В «Распаде атома» есть эпизод с австралийскими зверьками-размахайчиками. По-моему, люто-саркастично, что кто-то догадался его опубликовать в 1990 году в детском журнале «Трамвай».



В кафе сидит человек. Обыкновенный человечек, ноль. Один из тех, о которых пишут после катастрофы: убито десять, ранено двадцать шесть. Не директор треста, не изобретатель, не Линдберг, не Чаплин, не Монтерлан. Он прочел газету и знает теперь, как настроено общественное мнение Англии. Он допил кофе и зовет гарсона, чтобы расплатиться. Он рассеянно думает, что ему дальше делать — пойти в кинематограф или отложить деньги на лотерейный билет. Он спокоен, он мирно настроен, он спит, ему снится чепуха. И вдруг, внезапно он видит перед собой черную дыру своего одиночества. Сердце перестает биться, легкие отказываются дышать. Мука, похожая на восхищение.


То, что удавалось вчера, стало невозможным сегодня. Нельзя поверить в появление нового Вертера, от которого вдруг по всей Европе начнут щелкать восторженные выстрелы очарованных, упоенных самоубийц. Нельзя представить тетрадку стихов, перелистав которую современный человек смахнет проступившие сами собой слезы и посмотрит на небо, вот на такое же вечернее небо, с щемящей надеждой. Невозможно. Так невозможно, что не верится, что когда-то было возможным. Новые железные законы, перетягивающие мир, как сырую кожу, не знают утешения искусством. Более того, эти — еще неясные, уже неотвратимые — бездушно справедливые законы, рождающиеся в новом мире или рождающие его, имеют обратную силу: не только нельзя создать нового гениального утешения, уже почти нельзя утешиться прежним.


Полюбить кого-нибудь больше себя, а потом увидеть дыру одиночества, черную ледяную дыру.
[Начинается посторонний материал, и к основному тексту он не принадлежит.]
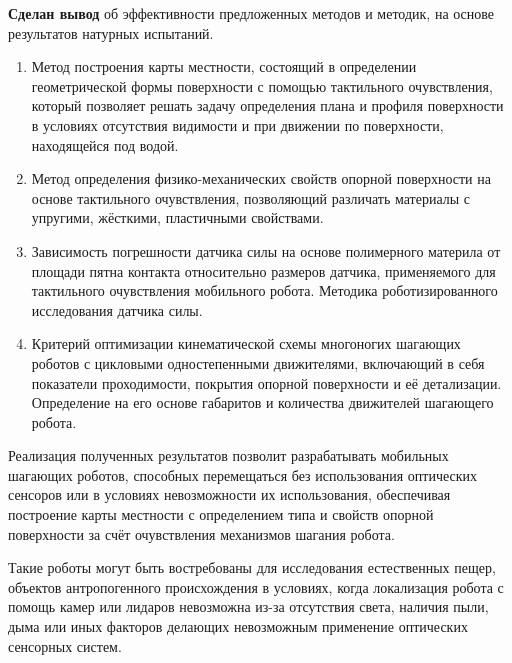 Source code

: \textbf{Сделан вывод} об эффективности предложенных методов и методик, на основе результатов натурных испытаний.

{}
\begin{enumerate}[beginpenalty=10000] %
    \item Метод построения карты местности, состоящий в определении геометрической формы поверхности с помощью тактильного очувствления, который позволяет решать задачу определения плана и профиля поверхности в условиях отсутствия видимости и при движении по поверхности, находящейся под водой.
    \item Метод определения физико-механических свойств опорной поверхности на основе тактильного очувствления, позволяющий различать материалы с упругими, жёсткими, пластичными свойствами.
    \item Зависимость погрешности датчика силы на основе полимерного материла от площади пятна контакта относительно размеров датчика, применяемого для тактильного очувствления мобильного робота. Методика роботизированного исследования датчика силы.
    \item Критерий оптимизации кинематической схемы многоногих шагающих роботов с цикловыми одностепенными движителями, включающий в себя показатели проходимости, покрытия опорной поверхности и её детализации. Определение на его основе габаритов и количества движителей шагающего робота.
\end{enumerate}

{\influence} Реализация полученных результатов позволит разрабатывать мобильных шагающих роботов, способных перемещаться без использования оптических сенсоров или в условиях невозможности их использования, обеспечивая построение карты местности с определением типа и свойств опорной поверхности за счёт очувствления механизмов шагания робота. 

Такие роботы могут быть востребованы для исследования естественных пещер, объектов антропогенного происхождения в условиях, когда локализация робота с помощь камер или лидаров невозможна из-за отсутствия света, наличия пыли, дыма или иных факторов делающих невозможным применение оптических сенсорных систем.


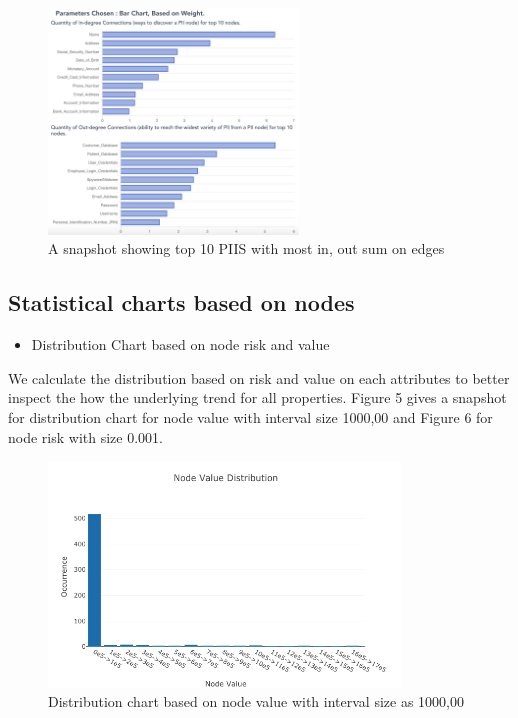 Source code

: \documentclass[letterpaper, 10 pt, conference]{ieeeconf}  %
\begin{document}
\begin{figure}[h!]
  \includegraphics[width=\linewidth, height=6cm]{pic4.png}
  \caption{A snapshot showing top 10 PIIS with most in, out sum on edges}
  \label{fig:pic2}
\end{figure}

\subsection{Statistical charts based on nodes}
\begin{itemize}
\item Distribution Chart based on node risk and value
\end{itemize}

We calculate the distribution based on risk and value on each attributes to better inspect the how the underlying trend for all properties. Figure 5 gives a snapshot for distribution chart for node value with interval size 1000,00 and  Figure 6 for node risk with size 0.001.

\begin{figure}[h!]
  \includegraphics[width=\linewidth, height=6cm]{node_value_distribution.png}
  \caption{Distribution chart based on node value with interval size as 1000,00}
  \label{fig:node_value_distribution}
\end{figure}
\end{document}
Два миллиарда обитателей земного шара. Каждый сложен своей мучительной, неповторимой, одинаковой, ни на что не нужной, постылой сложностью. Каждый, как атом в ядро, заключен в непроницаемую броню одиночества. Два миллиарда обитателей земного шара — два миллиарда исключений из правила. Но в то же время и правило. Все отвратительны. Все несчастны. Никто не может ничего изменить и ничего понять. Брат мой Гете, брат мой консьерж, оба вы не знаете, что творите и что творит с вами жизнь.